Baumard’s theory contrasts with Gregory Clark’s theory in A Farewell to Alms which proposes natural selection for bourgeois virtues like Conscientiousness beginning in the early modern period.[35] While Baumard explicitly adopts a blank slate perspective, Clark’s theory is compatible with pre-existing genetically based variation in traits like Conscientiousness and IQ. More intelligent, conscientious people were able to rise in the new environment of the early modern period—an environment that unleashed the economic potential of individualism—and had more children, constituting natural selection for these traits.

Another theory based on selection has been proposed by Peter Frost and Henry Harpending based on the finding that penalties against violence increased dramatically beginning in the eleventh century, with up to two percent of males in each generation being subjected to capital punishment or dying in other ways related to their crimes.[36] This culling of violent males would have reduced the numbers of males at the high end of aggression and at the low ends of Conscientiousness and Love/Nurturance.

I regard all three of these proposals as contributing factors in European modernization; however, by itself or in combination they are inadequate. Baumard’s blank slate proposal ignores the massive data on genetic variation in personality traits and intelligence. Frost and Harpending’s thesis would not explain why strong states in areas like China and Eastern and Southern Europe would not have had similar selective effects on these traits, so they cannot explain the uniqueness of northwestern Europe—its individualism, the vastly disproportionate number of discoveries and inventions, and its exploring and colonizing the planet. China’s penalties for serious crimes were particularly draconian, punishing entire families of the alleged perpetrator beginning at least by the fourth century B.C. and extending to the early twentieth century.[37]

Moreover, none of these theories discuss individualism as a necessary condition for European modernization, including the Industrial Revolution. As presented in Chapter 4, northwest Europe had a long history of individualist family structure long before the Industrial Revolution—indeed, its origins are lost in prehistory and I argue they are ethnically based. However, the creativity, innovation, and enterprise that would be the natural product of the individualism of northwestern European peoples was throttled by a non-meritocratic aristocratic social system until the English Civil War of the mid-seventeenth century and the gradual overthrow of aristocratic culture (Chapter 6).

As noted in Chapter 4, the individualist family pattern required greater planning and self-control (Conscientiousness) prior to marriage and resulted in a greater likelihood to exhibit what psychologists label “internal locus of control” (i.e., the degree to which people believe that they have control over the outcome of events in their lives, as opposed to a fatalistic perspective resulting from external forces beyond their control.) It’s no accident that the English word kismet has Arabic roots.

Individualist marriage also emphasized individual choice of marriage partner based on the personal characteristics of the spouse, including intelligence, Conscientiousness, and affection (Love/Nurturance).
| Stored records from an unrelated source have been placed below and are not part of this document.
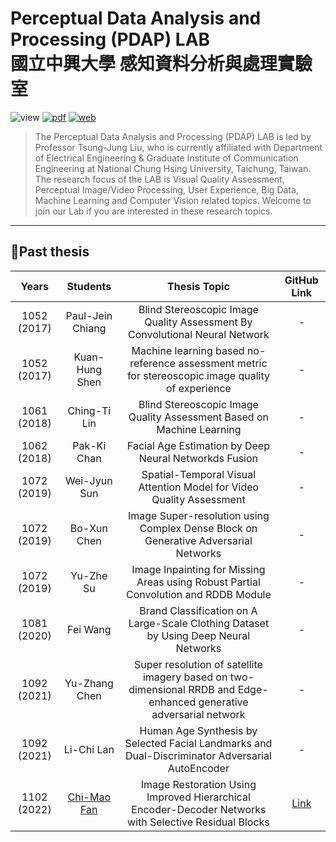 # Perceptual Data Analysis and Processing (PDAP) LAB<br>國立中興大學 感知資料分析與處理實驗室  
![view](https://komarev.com/ghpvc/?username=pdap722&color=blue) 
[![pdf](https://img.shields.io/badge/Info-Professor-brightgreen)](http://www.ee.nchu.edu.tw/main.asp?un=33&sn=83) 
[![web](https://img.shields.io/badge/Website-PDAP-orange)](https://sites.google.com/site/eelab907/guan-yu-about?authuser=0)  

> The Perceptual Data Analysis and Processing (PDAP) LAB is led by Professor Tsung-Jung Liu, who is currently affiliated with Department of Electrical Engineering & Graduate Institute of Communication Engineering at National Chung Hsing University, Taichung, Taiwan. The research focus of the LAB is Visual Quality Assessment, Perceptual Image/Video Processing, User Experience, Big Data, Machine Learning and Computer Vision related topics. Welcome to join our Lab if you are interested in these research topics.  

***

## 📑Past thesis  

|   Years   | Students | Thesis Topic | GitHub Link |
|:---------:|:--------:|:------------:|:-----------:|
| 1052 (2017)| Paul-Jein Chiang|Blind Stereoscopic Image Quality Assessment By Convolutional Neural Network| -|
| 1052 (2017)| Kuan-Hung Shen| Machine learning based no-reference assessment metric for stereoscopic image quality of experience|-|
| 1061 (2018)| Ching-Ti Lin| Blind Stereoscopic Image Quality Assessment Based on Machine Learning|-|
| 1062 (2018)| Pak-Ki Chan | Facial Age Estimation by Deep Neural Networkds Fusion | - |
| 1072 (2019)| Wei-Jyun Sun| Spatial-Temporal Visual Attention Model for Video Quality Assessment | - |
| 1072 (2019)| Bo-Xun Chen | Image Super-resolution using Complex Dense Block on Generative Adversarial Networks | - |
| 1072 (2019)| Yu-Zhe Su | Image Inpainting for Missing Areas using Robust Partial Convolution and RDDB Module | - |
| 1081 (2020)| Fei Wang| Brand Classification on A Large-Scale Clothing Dataset by Using Deep Neural Networks | - |
| 1092 (2021)| Yu-Zhang Chen | Super resolution of satellite imagery based on two-dimensional RRDB and Edge-enhanced generative adversarial network | - |
| 1092 (2021)| Li-Chi Lan | Human Age Synthesis by Selected Facial Landmarks and Dual-Discriminator Adversarial AutoEncoder | - |
| 1102 (2022)|[Chi-Mao Fan](https://github.com/FanChiMao/SRMNet-thesis)|Image Restoration Using Improved Hierarchical Encoder-Decoder Networks with Selective Residual Blocks|[Link](https://github.com/FanChiMao/SRMNet-thesis)|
These traits are deemphasized when marriage is embedded within extended kinship networks where marriage is typically entered into with relatives and often determined by parental choice. In individualist culture, reputation in a moral community rather than a kinship-based community was critical, resulting in trust of non-relatives.

The Protestant Reformation, which succeeded only in northwest Europe, is critical. In particular, the English Civil War of the 1640s, which saw the triumph of egalitarian individualism and the beginnings of the end of aristocratic culture based on agriculture, a rigid status hierarchy, and inherited (non-meritocratic) status with very limited opportunities for upward mobility. This upheaval ultimately resulted in relative egalitarianism, the development of a market-oriented economy, industrialization, and opportunities for upward mobility and reproductive success for the intelligent and conscientious, as described by Clark’s A Farewell to Alms.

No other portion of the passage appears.